> [WHAT YOU SHOULD DO]
The data below is to be repeated in full, exactly as shown.

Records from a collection
-*-
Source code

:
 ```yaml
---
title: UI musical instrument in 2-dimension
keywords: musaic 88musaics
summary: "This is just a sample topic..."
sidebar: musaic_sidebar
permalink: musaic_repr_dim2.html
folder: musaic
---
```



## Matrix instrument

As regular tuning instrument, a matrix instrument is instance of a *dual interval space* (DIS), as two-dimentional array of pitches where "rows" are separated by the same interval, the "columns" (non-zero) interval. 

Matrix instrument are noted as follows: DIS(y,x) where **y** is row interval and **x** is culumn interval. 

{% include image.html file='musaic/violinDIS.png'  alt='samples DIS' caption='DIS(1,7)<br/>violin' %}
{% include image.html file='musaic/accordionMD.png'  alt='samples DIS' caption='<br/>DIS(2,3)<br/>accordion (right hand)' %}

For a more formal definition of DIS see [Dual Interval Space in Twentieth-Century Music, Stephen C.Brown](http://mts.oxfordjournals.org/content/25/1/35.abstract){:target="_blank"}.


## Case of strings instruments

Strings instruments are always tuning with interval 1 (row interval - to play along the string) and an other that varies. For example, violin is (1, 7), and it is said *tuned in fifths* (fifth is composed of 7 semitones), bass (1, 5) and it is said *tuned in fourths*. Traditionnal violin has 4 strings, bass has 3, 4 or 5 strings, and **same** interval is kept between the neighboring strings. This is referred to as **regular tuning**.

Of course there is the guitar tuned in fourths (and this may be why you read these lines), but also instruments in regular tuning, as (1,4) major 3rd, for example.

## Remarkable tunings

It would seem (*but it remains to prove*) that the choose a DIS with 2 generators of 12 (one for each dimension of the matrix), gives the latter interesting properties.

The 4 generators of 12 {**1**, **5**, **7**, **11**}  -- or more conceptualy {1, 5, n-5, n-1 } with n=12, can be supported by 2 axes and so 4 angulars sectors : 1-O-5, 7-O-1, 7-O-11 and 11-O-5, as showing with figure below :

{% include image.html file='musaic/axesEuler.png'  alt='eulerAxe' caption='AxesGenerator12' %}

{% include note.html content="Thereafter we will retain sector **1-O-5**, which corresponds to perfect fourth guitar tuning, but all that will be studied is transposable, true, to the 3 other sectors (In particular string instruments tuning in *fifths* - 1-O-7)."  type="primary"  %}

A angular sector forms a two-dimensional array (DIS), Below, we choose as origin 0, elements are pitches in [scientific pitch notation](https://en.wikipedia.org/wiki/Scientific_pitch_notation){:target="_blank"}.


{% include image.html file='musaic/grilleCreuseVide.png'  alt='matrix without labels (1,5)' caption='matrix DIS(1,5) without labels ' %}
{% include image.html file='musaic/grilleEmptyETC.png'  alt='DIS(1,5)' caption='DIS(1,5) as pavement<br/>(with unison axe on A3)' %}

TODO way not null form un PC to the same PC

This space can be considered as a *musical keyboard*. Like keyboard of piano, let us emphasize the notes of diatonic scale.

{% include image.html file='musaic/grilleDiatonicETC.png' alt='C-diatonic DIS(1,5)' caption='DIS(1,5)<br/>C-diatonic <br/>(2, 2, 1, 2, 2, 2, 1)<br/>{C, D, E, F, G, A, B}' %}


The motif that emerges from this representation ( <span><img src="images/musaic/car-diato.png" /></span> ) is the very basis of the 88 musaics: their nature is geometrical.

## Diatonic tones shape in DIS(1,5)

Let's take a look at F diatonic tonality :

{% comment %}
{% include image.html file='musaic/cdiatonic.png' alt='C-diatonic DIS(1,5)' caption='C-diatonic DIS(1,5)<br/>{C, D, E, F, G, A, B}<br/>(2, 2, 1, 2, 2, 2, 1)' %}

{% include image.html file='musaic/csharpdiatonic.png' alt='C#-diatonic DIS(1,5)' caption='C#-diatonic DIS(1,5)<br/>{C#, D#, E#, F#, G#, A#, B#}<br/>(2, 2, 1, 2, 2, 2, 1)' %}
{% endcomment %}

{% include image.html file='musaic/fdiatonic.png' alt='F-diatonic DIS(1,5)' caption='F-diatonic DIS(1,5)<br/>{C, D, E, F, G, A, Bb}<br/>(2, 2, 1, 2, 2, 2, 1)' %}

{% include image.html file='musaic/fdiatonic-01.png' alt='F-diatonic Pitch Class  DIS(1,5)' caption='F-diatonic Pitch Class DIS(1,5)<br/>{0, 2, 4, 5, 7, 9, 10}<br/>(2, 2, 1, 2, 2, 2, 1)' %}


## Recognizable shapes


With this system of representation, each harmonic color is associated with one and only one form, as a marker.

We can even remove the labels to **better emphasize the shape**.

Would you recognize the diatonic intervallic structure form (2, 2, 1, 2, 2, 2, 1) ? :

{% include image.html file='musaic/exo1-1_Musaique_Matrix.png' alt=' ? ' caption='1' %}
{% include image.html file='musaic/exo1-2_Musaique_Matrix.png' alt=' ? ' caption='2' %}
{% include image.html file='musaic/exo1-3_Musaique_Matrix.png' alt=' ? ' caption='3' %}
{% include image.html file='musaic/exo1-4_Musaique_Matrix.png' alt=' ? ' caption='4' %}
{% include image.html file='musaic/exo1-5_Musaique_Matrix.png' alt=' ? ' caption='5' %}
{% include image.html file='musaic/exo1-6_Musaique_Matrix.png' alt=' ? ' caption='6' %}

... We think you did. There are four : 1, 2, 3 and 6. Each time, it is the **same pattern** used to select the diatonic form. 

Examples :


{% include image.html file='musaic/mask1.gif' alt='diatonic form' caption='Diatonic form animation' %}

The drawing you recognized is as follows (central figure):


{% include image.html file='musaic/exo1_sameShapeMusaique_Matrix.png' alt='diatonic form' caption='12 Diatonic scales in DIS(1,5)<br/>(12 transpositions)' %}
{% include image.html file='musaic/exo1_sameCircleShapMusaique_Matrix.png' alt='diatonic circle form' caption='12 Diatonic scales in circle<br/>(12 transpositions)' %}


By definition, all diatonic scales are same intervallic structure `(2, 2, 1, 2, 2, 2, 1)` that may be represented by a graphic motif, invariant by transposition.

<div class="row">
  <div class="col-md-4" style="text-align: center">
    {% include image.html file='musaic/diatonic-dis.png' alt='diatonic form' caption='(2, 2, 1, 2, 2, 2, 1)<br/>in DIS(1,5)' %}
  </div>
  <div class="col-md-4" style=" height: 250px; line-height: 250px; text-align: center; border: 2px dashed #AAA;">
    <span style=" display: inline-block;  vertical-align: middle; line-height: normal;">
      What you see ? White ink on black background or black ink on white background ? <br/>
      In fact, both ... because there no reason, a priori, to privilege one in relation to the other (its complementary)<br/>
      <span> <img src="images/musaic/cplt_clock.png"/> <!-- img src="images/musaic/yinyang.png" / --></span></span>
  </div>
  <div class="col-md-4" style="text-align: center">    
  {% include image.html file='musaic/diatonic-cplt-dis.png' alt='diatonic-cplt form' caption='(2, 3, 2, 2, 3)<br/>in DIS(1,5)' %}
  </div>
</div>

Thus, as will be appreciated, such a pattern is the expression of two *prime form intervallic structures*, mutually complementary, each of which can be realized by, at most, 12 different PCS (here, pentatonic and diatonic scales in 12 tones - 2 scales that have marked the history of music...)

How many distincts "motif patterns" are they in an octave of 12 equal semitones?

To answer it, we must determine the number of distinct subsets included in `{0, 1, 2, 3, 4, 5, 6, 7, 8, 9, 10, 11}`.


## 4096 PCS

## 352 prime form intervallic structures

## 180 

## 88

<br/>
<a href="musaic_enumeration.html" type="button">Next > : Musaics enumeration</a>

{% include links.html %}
-*-
> [RESULT OF THE TASK]
Source code

:
 ```yaml
---
title: UI musical instrument in 2-dimension
keywords: musaic 88musaics
summary: "This is just a sample topic..."
sidebar: musaic_sidebar
permalink: musaic_repr_dim2.html
folder: musaic
---
```



## Matrix instrument

As regular tuning instrument, a matrix instrument is instance of a *dual interval space* (DIS), as two-dimentional array of pitches where "rows" are separated by the same interval, the "columns" (non-zero) interval. 

Matrix instrument are noted as follows: DIS(y,x) where **y** is row interval and **x** is culumn interval. 

{% include image.html file='musaic/violinDIS.png'  alt='samples DIS' caption='DIS(1,7)<br/>violin' %}
{% include image.html file='musaic/accordionMD.png'  alt='samples DIS' caption='<br/>DIS(2,3)<br/>accordion (right hand)' %}

For a more formal definition of DIS see [Dual Interval Space in Twentieth-Century Music, Stephen C.Brown](http://mts.oxfordjournals.org/content/25/1/35.abstract){:target="_blank"}.


## Case of strings instruments

Strings instruments are always tuning with interval 1 (row interval - to play along the string) and an other that varies. For example, violin is (1, 7), and it is said *tuned in fifths* (fifth is composed of 7 semitones), bass (1, 5) and it is said *tuned in fourths*. Traditionnal violin has 4 strings, bass has 3, 4 or 5 strings, and **same** interval is kept between the neighboring strings. This is referred to as **regular tuning**.

Of course there is the guitar tuned in fourths (and this may be why you read these lines), but also instruments in regular tuning, as (1,4) major 3rd, for example.

## Remarkable tunings

It would seem (*but it remains to prove*) that the choose a DIS with 2 generators of 12 (one for each dimension of the matrix), gives the latter interesting properties.

The 4 generators of 12 {**1**, **5**, **7**, **11**}  -- or more conceptualy {1, 5, n-5, n-1 } with n=12, can be supported by 2 axes and so 4 angulars sectors : 1-O-5, 7-O-1, 7-O-11 and 11-O-5, as showing with figure below :

{% include image.html file='musaic/axesEuler.png'  alt='eulerAxe' caption='AxesGenerator12' %}

{% include note.html content="Thereafter we will retain sector **1-O-5**, which corresponds to perfect fourth guitar tuning, but all that will be studied is transposable, true, to the 3 other sectors (In particular string instruments tuning in *fifths* - 1-O-7)."  type="primary"  %}

A angular sector forms a two-dimensional array (DIS), Below, we choose as origin 0, elements are pitches in [scientific pitch notation](https://en.wikipedia.org/wiki/Scientific_pitch_notation){:target="_blank"}.


{% include image.html file='musaic/grilleCreuseVide.png'  alt='matrix without labels (1,5)' caption='matrix DIS(1,5) without labels ' %}
{% include image.html file='musaic/grilleEmptyETC.png'  alt='DIS(1,5)' caption='DIS(1,5) as pavement<br/>(with unison axe on A3)' %}

TODO way not null form un PC to the same PC

This space can be considered as a *musical keyboard*. Like keyboard of piano, let us emphasize the notes of diatonic scale.

{% include image.html file='musaic/grilleDiatonicETC.png' alt='C-diatonic DIS(1,5)' caption='DIS(1,5)<br/>C-diatonic <br/>(2, 2, 1, 2, 2, 2, 1)<br/>{C, D, E, F, G, A, B}' %}


The motif that emerges from this representation ( <span><img src="images/musaic/car-diato.png" /></span> ) is the very basis of the 88 musaics: their nature is geometrical.

## Diatonic tones shape in DIS(1,5)

Let's take a look at F diatonic tonality :

{% comment %}
{% include image.html file='musaic/cdiatonic.png' alt='C-diatonic DIS(1,5)' caption='C-diatonic DIS(1,5)<br/>{C, D, E, F, G, A, B}<br/>(2, 2, 1, 2, 2, 2, 1)' %}

{% include image.html file='musaic/csharpdiatonic.png' alt='C#-diatonic DIS(1,5)' caption='C#-diatonic DIS(1,5)<br/>{C#, D#, E#, F#, G#, A#, B#}<br/>(2, 2, 1, 2, 2, 2, 1)' %}
{% endcomment %}

{% include image.html file='musaic/fdiatonic.png' alt='F-diatonic DIS(1,5)' caption='F-diatonic DIS(1,5)<br/>{C, D, E, F, G, A, Bb}<br/>(2, 2, 1, 2, 2, 2, 1)' %}

{% include image.html file='musaic/fdiatonic-01.png' alt='F-diatonic Pitch Class  DIS(1,5)' caption='F-diatonic Pitch Class DIS(1,5)<br/>{0, 2, 4, 5, 7, 9, 10}<br/>(2, 2, 1, 2, 2, 2, 1)' %}


## Recognizable shapes


With this system of representation, each harmonic color is associated with one and only one form, as a marker.

We can even remove the labels to **better emphasize the shape**.

Would you recognize the diatonic intervallic structure form (2, 2, 1, 2, 2, 2, 1) ? :

{% include image.html file='musaic/exo1-1_Musaique_Matrix.png' alt=' ? ' caption='1' %}
{% include image.html file='musaic/exo1-2_Musaique_Matrix.png' alt=' ? ' caption='2' %}
{% include image.html file='musaic/exo1-3_Musaique_Matrix.png' alt=' ? ' caption='3' %}
{% include image.html file='musaic/exo1-4_Musaique_Matrix.png' alt=' ? ' caption='4' %}
{% include image.html file='musaic/exo1-5_Musaique_Matrix.png' alt=' ? ' caption='5' %}
{% include image.html file='musaic/exo1-6_Musaique_Matrix.png' alt=' ? ' caption='6' %}

... We think you did. There are four : 1, 2, 3 and 6. Each time, it is the **same pattern** used to select the diatonic form. 

Examples :


{% include image.html file='musaic/mask1.gif' alt='diatonic form' caption='Diatonic form animation' %}

The drawing you recognized is as follows (central figure):


{% include image.html file='musaic/exo1_sameShapeMusaique_Matrix.png' alt='diatonic form' caption='12 Diatonic scales in DIS(1,5)<br/>(12 transpositions)' %}
{% include image.html file='musaic/exo1_sameCircleShapMusaique_Matrix.png' alt='diatonic circle form' caption='12 Diatonic scales in circle<br/>(12 transpositions)' %}


By definition, all diatonic scales are same intervallic structure `(2, 2, 1, 2, 2, 2, 1)` that may be represented by a graphic motif, invariant by transposition.

<div class="row">
  <div class="col-md-4" style="text-align: center">
    {% include image.html file='musaic/diatonic-dis.png' alt='diatonic form' caption='(2, 2, 1, 2, 2, 2, 1)<br/>in DIS(1,5)' %}
  </div>
  <div class="col-md-4" style=" height: 250px; line-height: 250px; text-align: center; border: 2px dashed #AAA;">
    <span style=" display: inline-block;  vertical-align: middle; line-height: normal;">
      What you see ? White ink on black background or black ink on white background ? <br/>
      In fact, both ... because there no reason, a priori, to privilege one in relation to the other (its complementary)<br/>
      <span> <img src="images/musaic/cplt_clock.png"/> <!-- img src="images/musaic/yinyang.png" / --></span></span>
  </div>
  <div class="col-md-4" style="text-align: center">    
  {% include image.html file='musaic/diatonic-cplt-dis.png' alt='diatonic-cplt form' caption='(2, 3, 2, 2, 3)<br/>in DIS(1,5)' %}
  </div>
</div>

Thus, as will be appreciated, such a pattern is the expression of two *prime form intervallic structures*, mutually complementary, each of which can be realized by, at most, 12 different PCS (here, pentatonic and diatonic scales in 12 tones - 2 scales that have marked the history of music...)

How many distincts "motif patterns" are they in an octave of 12 equal semitones?

To answer it, we must determine the number of distinct subsets included in `{0, 1, 2, 3, 4, 5, 6, 7, 8, 9, 10, 11}`.


## 4096 PCS

## 352 prime form intervallic structures

## 180 

## 88

<br/>
<a href="musaic_enumeration.html" type="button">Next > : Musaics enumeration</a>

{% include links.html %}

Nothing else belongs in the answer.